After decorating the torito, we enjoyed comida on long tables set up the cancha. This time it was kind of a potpurri stew: chicken bits, beef bits, and I think even pork bits with frijoles and corn tortillas.

Then we climbed the long flight of stairs (maybe three stories) up to the paved road and waited for the dance to begin. We waited, and we waited...nothing was happening. At about 4:00 pm, when the jaripéo was scheduled to begin, about half a dozen Federales (federal police) arrived in their pick-up truck for comida. Ucas men took down more tables and chairs to accommodate them...and we waited some more.

Finally, at about 4:35 the dance began. The native Purépecha dress is lovely. It is beautiful on adult women -- young and old; but for some reason, seeing little girls (aged 8-10, or so) in native dress undid me. They are all incredibly graceful, with a timeless dignity.


To our surprise, Jorge el padre was dancing with our Torito! Probably it's because next year he will assume the office of what is -- more or less -- "mayor" of Ucas.









At the corral, I watched maybe 2 or 3 rides before my feet and hips finally gave out. Fortunately, our Purépecha taxista had arrived early so he could see some of the bull riding. Even more fortuitously, he was parked nearby, so he walked me to the taxi and went back to keep Alle and Reed company.

I don't want to write what came next, but it, too, is part of Mexican pueblo life. One rider had a very bad accident, and shortly after Reed and Alle arrived with Ramón back at the car. They had seen enough. Alle said she didn't know how they could continue the jaripéo. Ramón commented, "We enjoy the emotional excitement, but this was too much." We found out the next day from Jorge joven that the jinete's (rider) situation is grave, but he is alive.

A couple of days later, Reed and I had lunch at a taquería [fresh juice and taco stand] in the mercado run by our friend Nicolás. To our surprise, he told us he had been a jinete [bull-rider] until he got a bad goring; then his wife and mother insisted, “¡No más!” We learned a lot from him: 1) The premio [prize] is nothing more than a kiss from a beautiful señorita from the pueblo; 2) When a jinete mounts the bull, he never knows how it will end—win or lose, life or death…or maiming; for that reason, each jinete kneels in the corral to pray before mounting the bull; after crossing himself, he spits and mixes the spittle with earth, which he rubs on his forehead.

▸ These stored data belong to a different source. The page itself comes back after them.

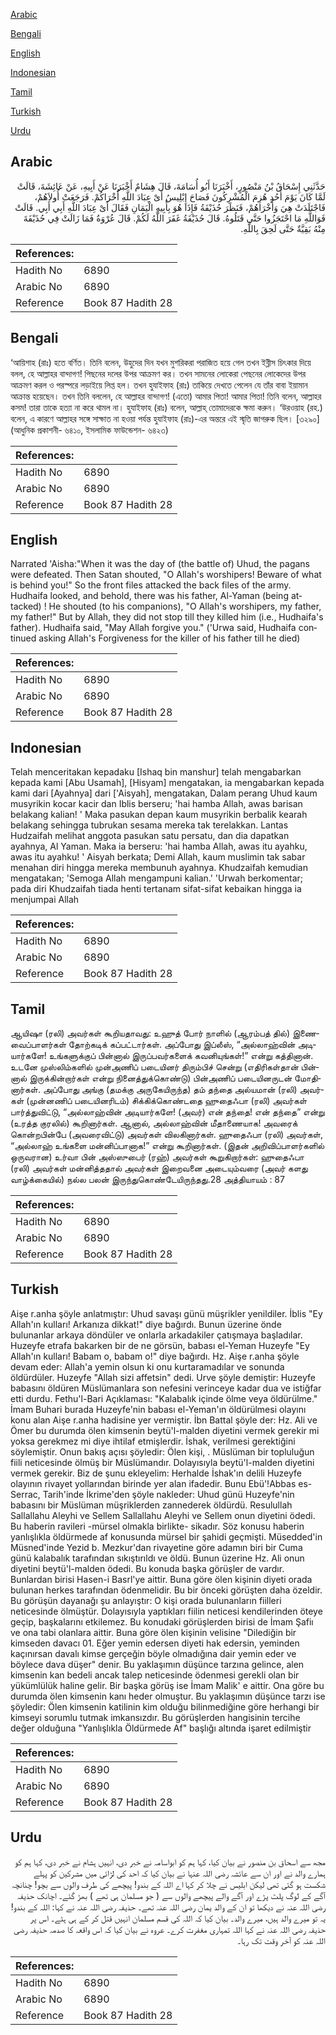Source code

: [Arabic](#arabic)

[Bengali](#bengali)

[English](#english)

[Indonesian](#indonesian)

[Tamil](#tamil)

[Turkish](#turkish)

[Urdu](#urdu)

## Arabic


<div dir="rtl" lang="ar" style={{fontSize:'larger',backgroundColor:'#f8f9fa',padding:20}}>
حَدَّثَنِي إِسْحَاقُ بْنُ مَنْصُورٍ، أَخْبَرَنَا أَبُو أُسَامَةَ، قَالَ هِشَامٌ أَخْبَرَنَا عَنْ أَبِيهِ، عَنْ عَائِشَةَ، قَالَتْ لَمَّا كَانَ يَوْمَ أُحُدٍ هُزِمَ الْمُشْرِكُونَ فَصَاحَ إِبْلِيسُ أَىْ عِبَادَ اللَّهِ أُخْرَاكُمْ‏.‏ فَرَجَعَتْ أُولاَهُمْ، فَاجْتَلَدَتْ هِيَ وَأُخْرَاهُمْ، فَنَظَرَ حُذَيْفَةُ فَإِذَا هُوَ بِأَبِيهِ الْيَمَانِ فَقَالَ أَىْ عِبَادَ اللَّهِ أَبِي أَبِي‏.‏ قَالَتْ فَوَاللَّهِ مَا احْتَجَزُوا حَتَّى قَتَلُوهُ‏.‏ قَالَ حُذَيْفَةُ غَفَرَ اللَّهُ لَكُمْ‏.‏ قَالَ عُرْوَةُ فَمَا زَالَتْ فِي حُذَيْفَةَ مِنْهُ بَقِيَّةٌ حَتَّى لَحِقَ بِاللَّهِ‏.‏
</div>
<div style={{backgroundColor:'#f8f9fa',padding:20, marginBottom: 10}}><table> <thead> <tr> <th>References:</th> <th></th> </tr> </thead> <tbody><tr><td>Hadith No</td><td>6890</td></tr><tr><td>Arabic No</td><td>6890</td></tr><tr><td>Reference</td><td>Book 87 Hadith 28</td></tr></tbody></table></div>

## Bengali


<div dir="ltr" lang="bn" style={{fontSize:'larger',backgroundColor:'#f8f9fa',padding:20}}>
‘আয়িশাহ (রাঃ) হতে বর্ণিত। তিনি বলেন, উহুদের দিন যখন মুশরিকরা পরাজিত হয়ে গেল তখন ইব্লীস চিৎকার দিয়ে বলল, হে আল্লাহর বান্দাগণ! পিছনের দলের উপর আক্রমণ কর। তখন সামনের লোকেরা পেছনের লোকেদের উপর আক্রমণ করল ও পরস্পরে লড়াইয়ে লিপ্ত হল। তখন হুযাইফাহ (রাঃ) তাকিয়ে দেখতে পেলেন যে তাঁর বাবা ইয়ামান আক্রান্ত হয়েছেন। তখন তিনি বললেন, হে আল্লাহর বান্দাগণ! (এতো) আমার পিতা! আমার পিতা! তিনি বলেন, আল্লাহর কসম! তারা তাকে হত্যা না করে থামল না। হুযাইফাহ (রাঃ) বলেন, আল্লাহ্ তোমাদেরকে ক্ষমা করুন। ‘উরওয়াহ (রহ.) বলেন, এ কারণে আল্লাহর সঙ্গে সাক্ষাত না হওয়া পর্যন্ত হুযাইফাহ (রাঃ)-এর অন্তরে এই স্মৃতি জাগরুক ছিল। [৩২৯০] (আধুনিক প্রকাশনী- ৬৪১০, ইসলামিক ফাউন্ডেশন- ৬৪২৩)
</div>
<div style={{backgroundColor:'#f8f9fa',padding:20, marginBottom: 10}}><table> <thead> <tr> <th>References:</th> <th></th> </tr> </thead> <tbody><tr><td>Hadith No</td><td>6890</td></tr><tr><td>Arabic No</td><td>6890</td></tr><tr><td>Reference</td><td>Book 87 Hadith 28</td></tr></tbody></table></div>

## English


<div dir="ltr" lang="en" style={{fontSize:'larger',backgroundColor:'#f8f9fa',padding:20}}>
Narrated 'Aisha:"When it was the day of (the battle of) Uhud, the pagans were defeated. Then Satan shouted, "O Allah's worshipers! Beware of what is behind you!" So the front files attacked the back files of the army. Hudhaifa looked, and behold, there was his father, Al-Yaman (being attacked) ! He shouted (to his companions), "O Allah's worshipers, my father, my father!" But by Allah, they did not stop till they killed him (i.e., Hudhaifa's father). Hudhaifa said, "May Allah forgive you." ('Urwa said, Hudhaifa continued asking Allah's Forgiveness for the killer of his father till he died)
</div>
<div style={{backgroundColor:'#f8f9fa',padding:20, marginBottom: 10}}><table> <thead> <tr> <th>References:</th> <th></th> </tr> </thead> <tbody><tr><td>Hadith No</td><td>6890</td></tr><tr><td>Arabic No</td><td>6890</td></tr><tr><td>Reference</td><td>Book 87 Hadith 28</td></tr></tbody></table></div>

## Indonesian


<div dir="ltr" lang="id" style={{fontSize:'larger',backgroundColor:'#f8f9fa',padding:20}}>
Telah menceritakan kepadaku [Ishaq bin manshur] telah mengabarkan kepada kami [Abu Usamah], [Hisyam] mengatakan, ia mengabarkan kepada kami dari [Ayahnya] dari ['Aisyah], mengatakan, Dalam perang Uhud kaum musyrikin kocar kacir dan Iblis berseru; 'hai hamba Allah, awas barisan belakang kalian! ' Maka pasukan depan kaum musyrikin berbalik kearah belakang sehingga tubrukan sesama mereka tak terelakkan. Lantas Hudzaifah melihat anggota pasukan satu persatu, dan dia dapatkan ayahnya, Al Yaman. Maka ia berseru: 'hai hamba Allah, awas itu ayahku, awas itu ayahku! ' Aisyah berkata; Demi Allah, kaum muslimin tak sabar menahan diri hingga mereka membunuh ayahnya. Khudzaifah kemudian mengatakan; 'Semoga Allah mengampuni kalian.' 'Urwah berkomentar; pada diri Khudzaifah tiada henti tertanam sifat-sifat kebaikan hingga ia menjumpai Allah
</div>
<div style={{backgroundColor:'#f8f9fa',padding:20, marginBottom: 10}}><table> <thead> <tr> <th>References:</th> <th></th> </tr> </thead> <tbody><tr><td>Hadith No</td><td>6890</td></tr><tr><td>Arabic No</td><td>6890</td></tr><tr><td>Reference</td><td>Book 87 Hadith 28</td></tr></tbody></table></div>

## Tamil


<div dir="ltr" lang="ta" style={{fontSize:'larger',backgroundColor:'#f8f9fa',padding:20}}>
ஆயிஷா (ரலி) அவர்கள் கூறியதாவது: உஹுத் போர் நாளில் (ஆரம்பத் தில்) இணைவைப்பாளர்கள் தோற்கடிக் கப்பட்டார்கள். அப்போது இப்லீஸ், “அல்லாஹ்வின் அடியார்களே! உங்களுக்குப் பின்னால் இருப்பவர்களைக் கவனியுங்கள்!” என்று கத்தினான். உடனே முஸ்லிம்களில் முன்அணிப் படையினர் திரும்பிச் சென்று (எதிரிகள்தான் பின்னால் இருக்கின்றார்கள் என்று நினைத்துக்கொண்டு) பின்அணிப் படையினருடன் மோதினார்கள். அப்போது அங்கு (தமக்கு அருகேயிருந்த) தம் தந்தை அல்யமான் (ரலி) அவர்கள் (முன்னணிப் படையினரிடம்) சிக்கிக்கொண்டதை ஹுதைஃபா (ரலி) அவர்கள் பார்த்துவிட்டு, “அல்லாஹ்வின் அடியார்களே! (அவர்) என் தந்தை! என் தந்தை” என்று (உரத்த குரலில்) கூறினார்கள். ஆனால், அல்லாஹ்வின் மீதாணையாக! அவரைக் கொன்றபின்பே (அவரைவிட்டு) அவர்கள் விலகினார்கள். ஹுதைஃபா (ரலி) அவர்கள், “அல்லாஹ் உங்களை மன்னிப்பானாக!” என்று கூறினார்கள். (இதன் அறிவிப்பாளர்களில் ஒருவரான) உர்வா பின் அஸ்ஸுபைர் (ரஹ்) அவர்கள் கூறுகிறார்கள்: ஹுதைஃபா (ரலி) அவர்கள் மன்னித்ததால் அவர்கள் இறைவனை அடையும்வரை (அவர் களது வாழ்க்கையில்) நல்ல பலன் இருந்துகொண்டேயிருந்தது.28 அத்தியாயம் : 87
</div>
<div style={{backgroundColor:'#f8f9fa',padding:20, marginBottom: 10}}><table> <thead> <tr> <th>References:</th> <th></th> </tr> </thead> <tbody><tr><td>Hadith No</td><td>6890</td></tr><tr><td>Arabic No</td><td>6890</td></tr><tr><td>Reference</td><td>Book 87 Hadith 28</td></tr></tbody></table></div>

## Turkish


<div dir="ltr" lang="tr" style={{fontSize:'larger',backgroundColor:'#f8f9fa',padding:20}}>
Aişe r.anha şöyle anlatmıştır: Uhud savaşı günü müşrikler yenildiler. İblis "Ey Allah'ın kulları! Arkanıza dikkat!" diye bağırdı. Bunun üzerine önde bulunanlar arkaya döndüler ve onlarla arkadakiler çatışmaya başladılar. Huzeyfe etrafa bakarken bir de ne görsün, babası el-Yeman Huzeyfe "Ey Allah'ın kulları! Babam o, babam o!" diye bağırdı. Hz. Aişe r.anha şöyle devam eder: Allah'a yemin olsun ki onu kurtaramadılar ve sonunda öldürdüler. Huzeyfe "Allah sizi affetsin" dedi. Urve şöyle demiştir: Huzeyfe babasını öldüren Müslümanlara son nefesini verinceye kadar dua ve istiğfar etti durdu. Fethu'l-Bari Açıklaması: "Kalabalık içinde ölme veya öldürülme." İmam Buhari burada Huzeyfe'nin babası el-Yeman'ın öldürülmesi olayını konu alan Aişe r.anha hadisine yer vermiştir. İbn Battal şöyle der: Hz. Ali ve Ömer bu durumda ölen kimsenin beytü'l-malden diyetini vermek gerekir mi yoksa gerekmez mi diye ihtilaf etmişlerdir. İshak, verilmesi gerektiğini söylemiştir. Onun bakış açısı şöyledir: Ölen kişi, . Müslüman bir topluluğun fiili neticesinde ölmüş bir Müslümandır. Dolayısıyla beytü'l-malden diyetini vermek gerekir. Biz de şunu ekleyelim: Herhalde İshak'ın delili Huzeyfe olayının rivayet yollarından birinde yer alan ifadedir. Bunu Ebü'!Abbas es-Serrac, Tarih'inde İkrime'den şöyle nakleder: Uhud günü Huzeyfe'nin babasını bir Müslüman müşriklerden zannederek öldürdü. Resulullah Sallallahu Aleyhi ve Sellem Sallallahu Aleyhi ve Sellem onun diyetini ödedi. Bu haberin ravileri -mürsel olmakla birlikte- sikadır. Söz konusu haberin yanlışlıkla öldürmede af konusunda mürsel bir şahidi geçmişti. Müsedded'in Müsned'inde Yezid b. Mezkur'dan rivayetine göre adamın biri bir Cuma günü kalabalık tarafından sıkıştırıldı ve öldü. Bunun üzerine Hz. Ali onun diyetini beytü'l-malden ödedi. Bu konuda başka görüşler de vardır. Bunlardan birisi Hasen-i Basrl'ye aittir. Buna göre ölen kişinin diyeti orada bulunan herkes tarafından ödenmelidir. Bu bir önceki görüşten daha özeldir. Bu görüşün dayanağı şu anlayıştır: O kişi orada bulunanların fiilleri neticesinde ölmüştür. Dolayısıyla yaptıkları fiilin neticesi kendilerinden öteye geçip, başkalarını etkilemez. Bu konudaki görüşlerden birisi de İmam Şafiı ve ona tabi olanlara aittir. Buna göre ölen kişinin velisine "Dilediğin bir kimseden davacı 01. Eğer yemin edersen diyeti hak edersin, yeminden kaçınırsan davalı kimse gerçeğin böyle olmadığına dair yemin eder ve böylece dava düşer" denir. Bu yaklaşımın düşünce tarzına gelince, alen kimsenin kan bedeli ancak talep neticesinde ödenmesi gerekli olan bir yükümlülük haline gelir. Bir başka görüş ise İmam Malik' e aittir. Ona göre bu durumda ölen kimsenin kanı heder olmuştur. Bu yaklaşımın düşünce tarzı ise şöyledir: Ölen kimsenin katilinin kim olduğu bilinmediğine göre herhangi bir kimseyi sorumlu tutmak imkansızdır. Bu görüşlerden hangisinin tercihe değer olduğuna "Yanlışlıkla Öldürmede Af" başlığı altında işaret edilmiştir
</div>
<div style={{backgroundColor:'#f8f9fa',padding:20, marginBottom: 10}}><table> <thead> <tr> <th>References:</th> <th></th> </tr> </thead> <tbody><tr><td>Hadith No</td><td>6890</td></tr><tr><td>Arabic No</td><td>6890</td></tr><tr><td>Reference</td><td>Book 87 Hadith 28</td></tr></tbody></table></div>

## Urdu


<div dir="rtl" lang="ur" style={{fontSize:'larger',backgroundColor:'#f8f9fa',padding:20}}>
مجھ سے اسحاق بن منصور نے بیان کیا، کہا ہم کو ابواسامہ نے خبر دی، انہیں ہشام نے خبر دی، کہا ہم کو ہمارے والد نے اور ان سے عائشہ رضی اللہ عنہا نے بیان کیا کہ احد کی لڑائی میں مشرکین کو پہلے شکست ہو گئی تھی لیکن ابلیس نے چلا کر کہا اے اللہ کے بندو! پیچھے کی طرف والوں سے بچو! چنانچہ آگے کے لوگ پلٹ پڑے اور آگے والے پیچھے والوں سے ( جو مسلمان ہی تھے ) بھڑ گئے۔ اچانک حذیفہ رضی اللہ عنہ نے دیکھا تو ان کے والد یمان رضی اللہ عنہ تھے۔ حذیفہ رضی اللہ عنہ نے کہا: اللہ کے بندو! یہ تو میرے والد ہیں، میرے والد۔ بیان کیا کہ اللہ کی قسم مسلمان انہیں قتل کر کے ہی ہٹے۔ اس پر حذیفہ رضی اللہ عنہ نے کہا اللہ تمہاری مغفرت کرے۔ عروہ نے بیان کیا کہ اس واقعہ کا صدمہ حذیفہ رضی اللہ عنہ کو آخر وقت تک رہا۔
</div>
<div style={{backgroundColor:'#f8f9fa',padding:20, marginBottom: 10}}><table> <thead> <tr> <th>References:</th> <th></th> </tr> </thead> <tbody><tr><td>Hadith No</td><td>6890</td></tr><tr><td>Arabic No</td><td>6890</td></tr><tr><td>Reference</td><td>Book 87 Hadith 28</td></tr></tbody></table></div>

It’s difficult for me to communicate the nonchalance toward life and death that characterized Nicolás’ narrative. I’d be tempted to dismiss it as macho (and perhaps feigned), but Jorge-joven exhibited the same “indifference”. It’s hard for me to find an adjective to express simultaneously the respect and ultimate acceptance of que-será-será. It is a nonchalant, indifferent fatalism totally foreign to us, but obviously deep as bone marrow for Mexicans.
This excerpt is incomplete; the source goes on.